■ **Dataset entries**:

=-=-=

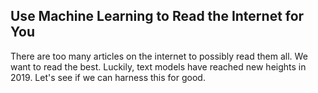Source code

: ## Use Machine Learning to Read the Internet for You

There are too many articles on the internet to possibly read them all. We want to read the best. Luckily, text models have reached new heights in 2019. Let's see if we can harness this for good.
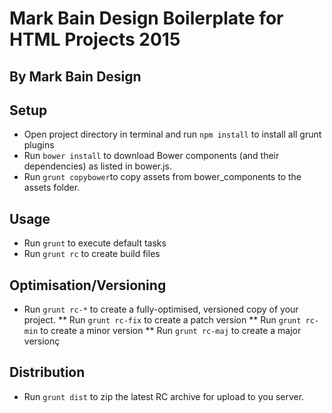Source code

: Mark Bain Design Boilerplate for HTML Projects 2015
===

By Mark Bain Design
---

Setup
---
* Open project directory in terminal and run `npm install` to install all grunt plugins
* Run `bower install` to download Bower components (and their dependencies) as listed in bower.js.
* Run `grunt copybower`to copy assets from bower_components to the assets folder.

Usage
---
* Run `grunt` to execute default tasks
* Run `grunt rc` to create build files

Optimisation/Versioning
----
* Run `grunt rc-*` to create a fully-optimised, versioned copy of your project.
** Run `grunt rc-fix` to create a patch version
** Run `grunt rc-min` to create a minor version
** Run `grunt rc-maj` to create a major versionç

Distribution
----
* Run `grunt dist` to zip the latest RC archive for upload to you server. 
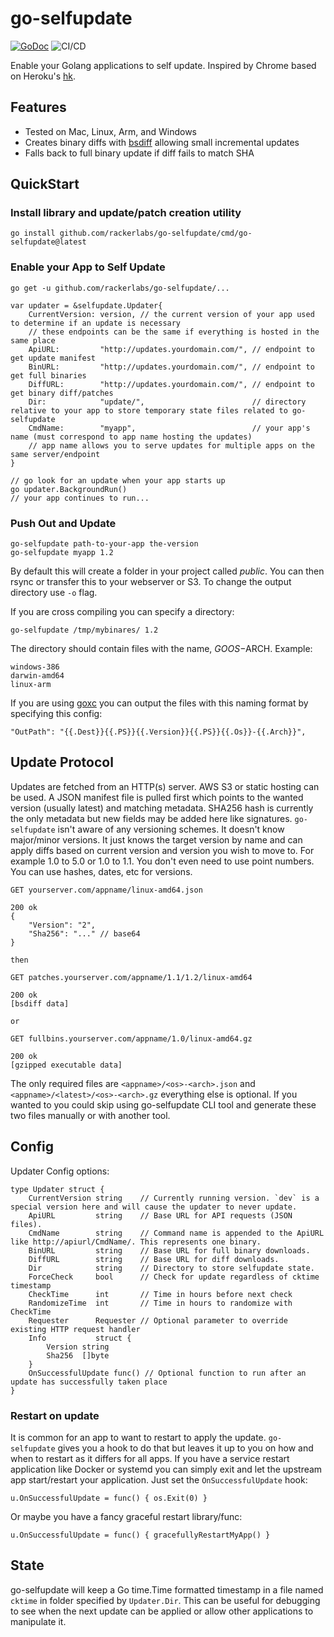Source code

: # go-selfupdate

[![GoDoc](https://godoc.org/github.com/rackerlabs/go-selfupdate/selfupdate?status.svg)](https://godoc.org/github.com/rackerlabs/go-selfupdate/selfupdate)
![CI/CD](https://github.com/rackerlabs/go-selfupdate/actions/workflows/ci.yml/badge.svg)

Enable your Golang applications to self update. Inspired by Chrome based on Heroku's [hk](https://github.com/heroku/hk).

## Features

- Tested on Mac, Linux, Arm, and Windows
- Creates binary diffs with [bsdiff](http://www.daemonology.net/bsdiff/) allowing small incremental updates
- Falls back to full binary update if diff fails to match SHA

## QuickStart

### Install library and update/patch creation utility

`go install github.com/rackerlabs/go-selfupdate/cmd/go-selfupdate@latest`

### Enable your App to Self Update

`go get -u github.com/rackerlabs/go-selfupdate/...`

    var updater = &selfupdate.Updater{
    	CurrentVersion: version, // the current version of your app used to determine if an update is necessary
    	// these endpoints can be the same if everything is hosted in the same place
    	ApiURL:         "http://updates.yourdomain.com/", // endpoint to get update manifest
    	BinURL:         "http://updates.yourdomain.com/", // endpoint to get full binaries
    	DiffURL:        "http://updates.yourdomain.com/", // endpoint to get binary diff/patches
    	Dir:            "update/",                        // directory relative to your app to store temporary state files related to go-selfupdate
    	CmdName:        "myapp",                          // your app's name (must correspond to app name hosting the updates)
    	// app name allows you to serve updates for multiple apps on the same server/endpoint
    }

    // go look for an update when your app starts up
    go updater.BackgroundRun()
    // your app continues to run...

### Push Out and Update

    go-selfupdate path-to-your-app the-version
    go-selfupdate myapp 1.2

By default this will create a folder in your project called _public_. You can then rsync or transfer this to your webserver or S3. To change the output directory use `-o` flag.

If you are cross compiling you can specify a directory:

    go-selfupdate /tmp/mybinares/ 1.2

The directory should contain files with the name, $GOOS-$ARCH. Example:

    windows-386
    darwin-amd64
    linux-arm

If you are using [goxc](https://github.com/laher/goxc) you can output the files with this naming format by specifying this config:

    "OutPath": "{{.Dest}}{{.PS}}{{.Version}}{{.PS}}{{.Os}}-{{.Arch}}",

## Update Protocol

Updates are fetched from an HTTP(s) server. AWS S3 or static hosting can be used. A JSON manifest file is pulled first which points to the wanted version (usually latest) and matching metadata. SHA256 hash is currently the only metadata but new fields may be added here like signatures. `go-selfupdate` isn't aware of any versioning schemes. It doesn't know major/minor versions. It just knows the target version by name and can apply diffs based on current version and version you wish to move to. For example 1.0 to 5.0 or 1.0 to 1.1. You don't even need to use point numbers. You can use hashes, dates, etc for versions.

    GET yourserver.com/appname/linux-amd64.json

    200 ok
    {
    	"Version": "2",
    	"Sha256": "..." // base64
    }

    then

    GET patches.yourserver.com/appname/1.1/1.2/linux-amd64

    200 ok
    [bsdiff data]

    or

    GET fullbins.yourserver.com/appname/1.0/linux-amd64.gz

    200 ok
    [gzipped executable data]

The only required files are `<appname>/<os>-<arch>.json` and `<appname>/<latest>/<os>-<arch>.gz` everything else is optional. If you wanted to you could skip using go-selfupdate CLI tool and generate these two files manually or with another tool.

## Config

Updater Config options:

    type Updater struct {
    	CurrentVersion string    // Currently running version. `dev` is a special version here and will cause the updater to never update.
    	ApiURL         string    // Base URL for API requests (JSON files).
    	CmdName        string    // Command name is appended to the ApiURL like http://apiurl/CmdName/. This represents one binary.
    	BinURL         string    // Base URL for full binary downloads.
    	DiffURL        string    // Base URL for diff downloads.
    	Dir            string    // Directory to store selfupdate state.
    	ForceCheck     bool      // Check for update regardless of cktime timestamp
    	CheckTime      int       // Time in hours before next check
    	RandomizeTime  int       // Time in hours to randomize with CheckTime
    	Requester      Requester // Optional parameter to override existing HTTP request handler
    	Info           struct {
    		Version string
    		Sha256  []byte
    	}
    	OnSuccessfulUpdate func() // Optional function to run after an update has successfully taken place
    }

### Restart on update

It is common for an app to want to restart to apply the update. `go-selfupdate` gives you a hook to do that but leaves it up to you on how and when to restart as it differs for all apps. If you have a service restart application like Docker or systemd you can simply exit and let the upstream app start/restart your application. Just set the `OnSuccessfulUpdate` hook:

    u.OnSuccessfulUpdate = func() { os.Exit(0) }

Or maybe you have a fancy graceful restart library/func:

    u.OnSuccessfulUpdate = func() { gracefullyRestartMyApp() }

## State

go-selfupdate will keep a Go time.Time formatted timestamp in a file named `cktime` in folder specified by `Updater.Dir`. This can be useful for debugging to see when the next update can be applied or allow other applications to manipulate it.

=-=-=

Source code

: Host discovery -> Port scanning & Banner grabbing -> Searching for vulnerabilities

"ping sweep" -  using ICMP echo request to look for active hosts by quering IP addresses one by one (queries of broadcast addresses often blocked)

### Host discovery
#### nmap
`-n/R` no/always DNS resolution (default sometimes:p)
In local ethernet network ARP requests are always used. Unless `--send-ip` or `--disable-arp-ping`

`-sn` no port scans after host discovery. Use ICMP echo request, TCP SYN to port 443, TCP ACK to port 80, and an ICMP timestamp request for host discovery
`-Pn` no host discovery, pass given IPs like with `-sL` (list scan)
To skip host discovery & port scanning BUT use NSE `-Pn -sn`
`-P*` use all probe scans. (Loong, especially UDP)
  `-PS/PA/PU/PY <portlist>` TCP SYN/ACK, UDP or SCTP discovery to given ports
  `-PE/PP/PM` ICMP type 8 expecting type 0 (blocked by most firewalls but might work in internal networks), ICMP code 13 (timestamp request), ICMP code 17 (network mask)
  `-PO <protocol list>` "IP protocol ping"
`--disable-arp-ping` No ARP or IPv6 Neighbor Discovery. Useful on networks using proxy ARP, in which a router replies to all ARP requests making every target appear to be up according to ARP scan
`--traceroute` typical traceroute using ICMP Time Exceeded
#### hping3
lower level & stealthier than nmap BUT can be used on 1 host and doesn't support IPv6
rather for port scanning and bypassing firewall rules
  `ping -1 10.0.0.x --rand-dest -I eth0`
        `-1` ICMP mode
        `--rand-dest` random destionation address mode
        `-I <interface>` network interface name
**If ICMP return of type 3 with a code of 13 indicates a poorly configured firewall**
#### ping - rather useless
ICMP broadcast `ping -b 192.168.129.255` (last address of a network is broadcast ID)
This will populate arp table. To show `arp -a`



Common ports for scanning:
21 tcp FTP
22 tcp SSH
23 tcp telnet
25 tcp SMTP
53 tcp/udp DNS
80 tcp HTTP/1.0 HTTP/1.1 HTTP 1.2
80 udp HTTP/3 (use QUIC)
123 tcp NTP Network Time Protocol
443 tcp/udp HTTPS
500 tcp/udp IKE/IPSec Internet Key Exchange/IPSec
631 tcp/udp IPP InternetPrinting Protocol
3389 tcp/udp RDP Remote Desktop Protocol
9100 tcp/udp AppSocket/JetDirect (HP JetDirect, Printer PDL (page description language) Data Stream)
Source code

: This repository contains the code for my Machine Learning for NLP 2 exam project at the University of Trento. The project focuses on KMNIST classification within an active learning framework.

=-=-=

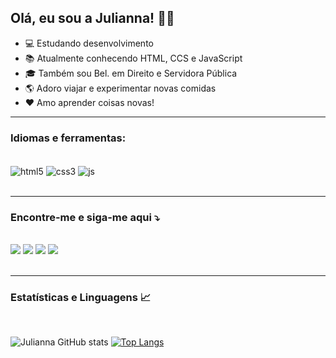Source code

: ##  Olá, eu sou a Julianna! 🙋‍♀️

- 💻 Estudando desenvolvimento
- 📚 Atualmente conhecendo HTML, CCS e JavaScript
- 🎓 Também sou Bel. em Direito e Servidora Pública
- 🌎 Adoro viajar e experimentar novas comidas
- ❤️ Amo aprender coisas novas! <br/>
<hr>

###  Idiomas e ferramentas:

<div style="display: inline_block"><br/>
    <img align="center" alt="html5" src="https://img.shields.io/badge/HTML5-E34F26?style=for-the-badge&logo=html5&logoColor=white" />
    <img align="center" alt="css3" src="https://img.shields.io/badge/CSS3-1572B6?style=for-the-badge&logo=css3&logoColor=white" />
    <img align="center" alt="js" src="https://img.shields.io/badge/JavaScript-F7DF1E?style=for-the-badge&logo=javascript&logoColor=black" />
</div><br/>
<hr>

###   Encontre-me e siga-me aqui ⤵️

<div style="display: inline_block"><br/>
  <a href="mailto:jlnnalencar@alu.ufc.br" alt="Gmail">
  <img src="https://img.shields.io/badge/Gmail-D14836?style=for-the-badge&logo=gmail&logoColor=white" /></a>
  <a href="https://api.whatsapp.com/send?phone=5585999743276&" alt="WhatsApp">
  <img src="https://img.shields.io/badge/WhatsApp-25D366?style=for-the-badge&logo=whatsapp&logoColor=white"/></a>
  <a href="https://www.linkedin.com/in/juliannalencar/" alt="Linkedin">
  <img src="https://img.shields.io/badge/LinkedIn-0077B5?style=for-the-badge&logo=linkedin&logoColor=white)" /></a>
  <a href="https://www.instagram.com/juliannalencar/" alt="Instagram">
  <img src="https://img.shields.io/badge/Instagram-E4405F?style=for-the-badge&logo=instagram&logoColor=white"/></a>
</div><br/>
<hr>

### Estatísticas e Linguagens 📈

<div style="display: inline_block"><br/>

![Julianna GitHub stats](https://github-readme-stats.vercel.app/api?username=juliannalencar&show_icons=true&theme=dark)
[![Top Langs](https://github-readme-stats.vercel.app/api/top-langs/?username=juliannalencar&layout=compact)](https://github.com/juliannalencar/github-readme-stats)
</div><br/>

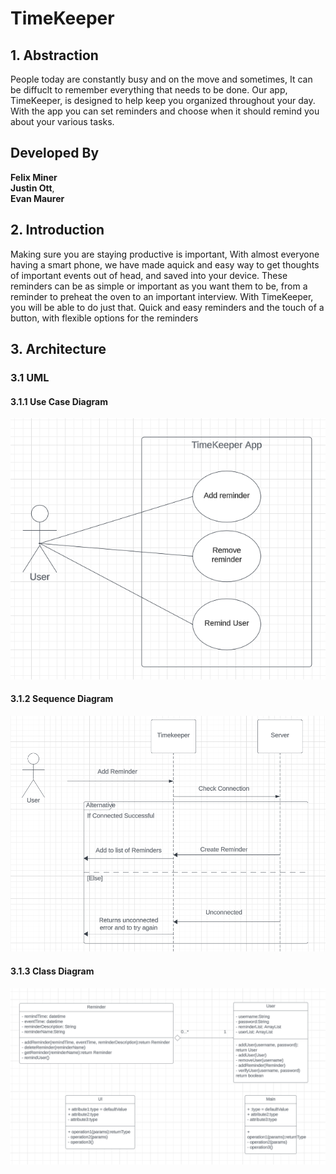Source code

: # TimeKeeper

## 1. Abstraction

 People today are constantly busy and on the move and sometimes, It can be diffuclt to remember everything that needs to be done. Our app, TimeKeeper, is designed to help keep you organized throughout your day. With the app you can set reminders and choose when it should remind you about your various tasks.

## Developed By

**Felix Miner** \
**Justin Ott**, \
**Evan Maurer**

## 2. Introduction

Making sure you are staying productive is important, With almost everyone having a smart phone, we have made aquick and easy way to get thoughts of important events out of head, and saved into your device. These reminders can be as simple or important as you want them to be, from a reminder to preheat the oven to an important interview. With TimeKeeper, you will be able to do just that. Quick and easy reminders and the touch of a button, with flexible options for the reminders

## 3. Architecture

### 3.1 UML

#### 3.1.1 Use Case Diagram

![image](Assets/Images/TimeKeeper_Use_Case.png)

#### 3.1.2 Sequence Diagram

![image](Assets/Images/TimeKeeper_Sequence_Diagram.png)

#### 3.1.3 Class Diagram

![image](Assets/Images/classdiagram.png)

=-=-=

■ **Aim of the exercise**:
Wherever the string "library" appears in the entries above, list that line.

■ **Answer below**:
### Install library and update/patch creation utility
Or maybe you have a fancy graceful restart library/func:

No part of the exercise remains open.